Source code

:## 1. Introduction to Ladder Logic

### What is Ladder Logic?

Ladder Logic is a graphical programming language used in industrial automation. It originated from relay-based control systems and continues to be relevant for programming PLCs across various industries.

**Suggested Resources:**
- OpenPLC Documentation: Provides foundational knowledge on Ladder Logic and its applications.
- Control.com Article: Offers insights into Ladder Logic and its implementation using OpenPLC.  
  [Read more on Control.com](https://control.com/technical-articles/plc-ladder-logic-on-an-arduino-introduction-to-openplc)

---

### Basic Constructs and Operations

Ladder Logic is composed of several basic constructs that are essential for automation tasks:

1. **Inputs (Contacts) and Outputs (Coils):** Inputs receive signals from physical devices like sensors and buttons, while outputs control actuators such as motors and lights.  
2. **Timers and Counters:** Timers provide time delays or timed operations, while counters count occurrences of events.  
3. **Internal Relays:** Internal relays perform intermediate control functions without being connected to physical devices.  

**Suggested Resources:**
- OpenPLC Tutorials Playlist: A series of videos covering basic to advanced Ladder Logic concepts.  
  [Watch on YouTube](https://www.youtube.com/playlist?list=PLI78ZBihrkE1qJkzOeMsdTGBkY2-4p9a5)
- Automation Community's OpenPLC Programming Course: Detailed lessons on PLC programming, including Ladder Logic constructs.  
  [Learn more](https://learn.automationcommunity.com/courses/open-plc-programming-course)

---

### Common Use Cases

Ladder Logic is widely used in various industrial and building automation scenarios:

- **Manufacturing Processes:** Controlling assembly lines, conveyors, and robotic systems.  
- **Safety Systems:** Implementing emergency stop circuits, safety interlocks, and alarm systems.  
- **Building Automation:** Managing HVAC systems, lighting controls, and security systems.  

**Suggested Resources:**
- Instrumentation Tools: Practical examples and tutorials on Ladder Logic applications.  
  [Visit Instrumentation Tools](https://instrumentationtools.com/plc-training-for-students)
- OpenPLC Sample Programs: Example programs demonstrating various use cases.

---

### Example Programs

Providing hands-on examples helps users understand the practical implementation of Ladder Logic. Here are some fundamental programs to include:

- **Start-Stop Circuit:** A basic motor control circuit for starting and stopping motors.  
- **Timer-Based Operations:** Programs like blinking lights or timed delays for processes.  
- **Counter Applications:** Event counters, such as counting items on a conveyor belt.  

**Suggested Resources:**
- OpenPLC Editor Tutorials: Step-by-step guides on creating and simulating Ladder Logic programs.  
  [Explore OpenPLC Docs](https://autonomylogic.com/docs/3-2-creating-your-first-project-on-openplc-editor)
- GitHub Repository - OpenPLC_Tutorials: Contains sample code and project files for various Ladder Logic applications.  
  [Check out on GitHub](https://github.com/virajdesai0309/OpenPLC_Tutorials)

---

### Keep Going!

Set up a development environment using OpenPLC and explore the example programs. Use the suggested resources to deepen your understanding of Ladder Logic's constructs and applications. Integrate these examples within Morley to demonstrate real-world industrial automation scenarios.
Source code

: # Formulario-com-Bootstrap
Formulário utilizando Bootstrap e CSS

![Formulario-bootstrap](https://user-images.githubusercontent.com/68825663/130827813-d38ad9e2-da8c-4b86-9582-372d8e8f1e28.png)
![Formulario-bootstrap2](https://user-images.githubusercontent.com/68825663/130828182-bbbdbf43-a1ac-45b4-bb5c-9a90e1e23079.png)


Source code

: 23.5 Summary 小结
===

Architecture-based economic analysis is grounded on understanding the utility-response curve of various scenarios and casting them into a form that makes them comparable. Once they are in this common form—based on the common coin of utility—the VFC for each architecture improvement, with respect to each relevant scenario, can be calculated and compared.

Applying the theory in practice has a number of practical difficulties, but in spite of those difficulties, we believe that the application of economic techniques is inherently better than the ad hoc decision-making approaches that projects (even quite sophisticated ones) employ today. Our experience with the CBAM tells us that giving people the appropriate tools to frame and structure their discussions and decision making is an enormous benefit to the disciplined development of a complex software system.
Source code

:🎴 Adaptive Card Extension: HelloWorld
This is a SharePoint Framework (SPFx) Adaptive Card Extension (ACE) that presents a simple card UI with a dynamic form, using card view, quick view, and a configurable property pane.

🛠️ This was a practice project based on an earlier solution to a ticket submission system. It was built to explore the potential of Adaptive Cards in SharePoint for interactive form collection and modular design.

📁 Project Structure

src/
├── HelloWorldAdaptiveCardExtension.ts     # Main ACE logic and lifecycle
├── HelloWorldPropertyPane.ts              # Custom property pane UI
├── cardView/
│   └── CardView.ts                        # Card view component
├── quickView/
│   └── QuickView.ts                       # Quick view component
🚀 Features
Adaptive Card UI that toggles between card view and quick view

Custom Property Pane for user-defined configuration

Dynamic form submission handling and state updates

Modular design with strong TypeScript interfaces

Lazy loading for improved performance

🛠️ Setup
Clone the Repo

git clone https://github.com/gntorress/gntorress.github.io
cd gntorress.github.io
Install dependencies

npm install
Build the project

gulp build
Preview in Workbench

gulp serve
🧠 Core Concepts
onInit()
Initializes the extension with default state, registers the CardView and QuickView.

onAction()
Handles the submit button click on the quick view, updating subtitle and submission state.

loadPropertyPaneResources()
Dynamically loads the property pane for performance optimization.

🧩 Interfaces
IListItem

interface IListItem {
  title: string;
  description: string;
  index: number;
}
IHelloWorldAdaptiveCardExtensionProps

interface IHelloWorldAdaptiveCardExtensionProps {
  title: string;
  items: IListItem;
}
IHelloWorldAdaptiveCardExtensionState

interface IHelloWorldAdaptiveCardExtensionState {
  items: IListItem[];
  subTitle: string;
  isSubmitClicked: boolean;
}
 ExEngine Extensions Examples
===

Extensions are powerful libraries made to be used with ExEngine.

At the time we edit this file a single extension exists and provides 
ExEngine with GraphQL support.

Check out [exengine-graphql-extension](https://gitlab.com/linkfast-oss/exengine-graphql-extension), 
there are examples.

· · · · · · ·

WORK REQUEST
List every line above containing the word "that".

ANSWER TO THE PROBLEM
Ladder Logic is composed of several basic constructs that are essential for automation tasks:
Architecture-based economic analysis is grounded on understanding the utility-response curve of various scenarios and casting them into a form that makes them comparable. Once they are in this common form—based on the common coin of utility—the VFC for each architecture improvement, with respect to each relevant scenario, can be calculated and compared.
Applying the theory in practice has a number of practical difficulties, but in spite of those difficulties, we believe that the application of economic techniques is inherently better than the ad hoc decision-making approaches that projects (even quite sophisticated ones) employ today. Our experience with the CBAM tells us that giving people the appropriate tools to frame and structure their discussions and decision making is an enormous benefit to the disciplined development of a complex software system.
This is a SharePoint Framework (SPFx) Adaptive Card Extension (ACE) that presents a simple card UI with a dynamic form, using card view, quick view, and a configurable property pane.
Adaptive Card UI that toggles between card view and quick view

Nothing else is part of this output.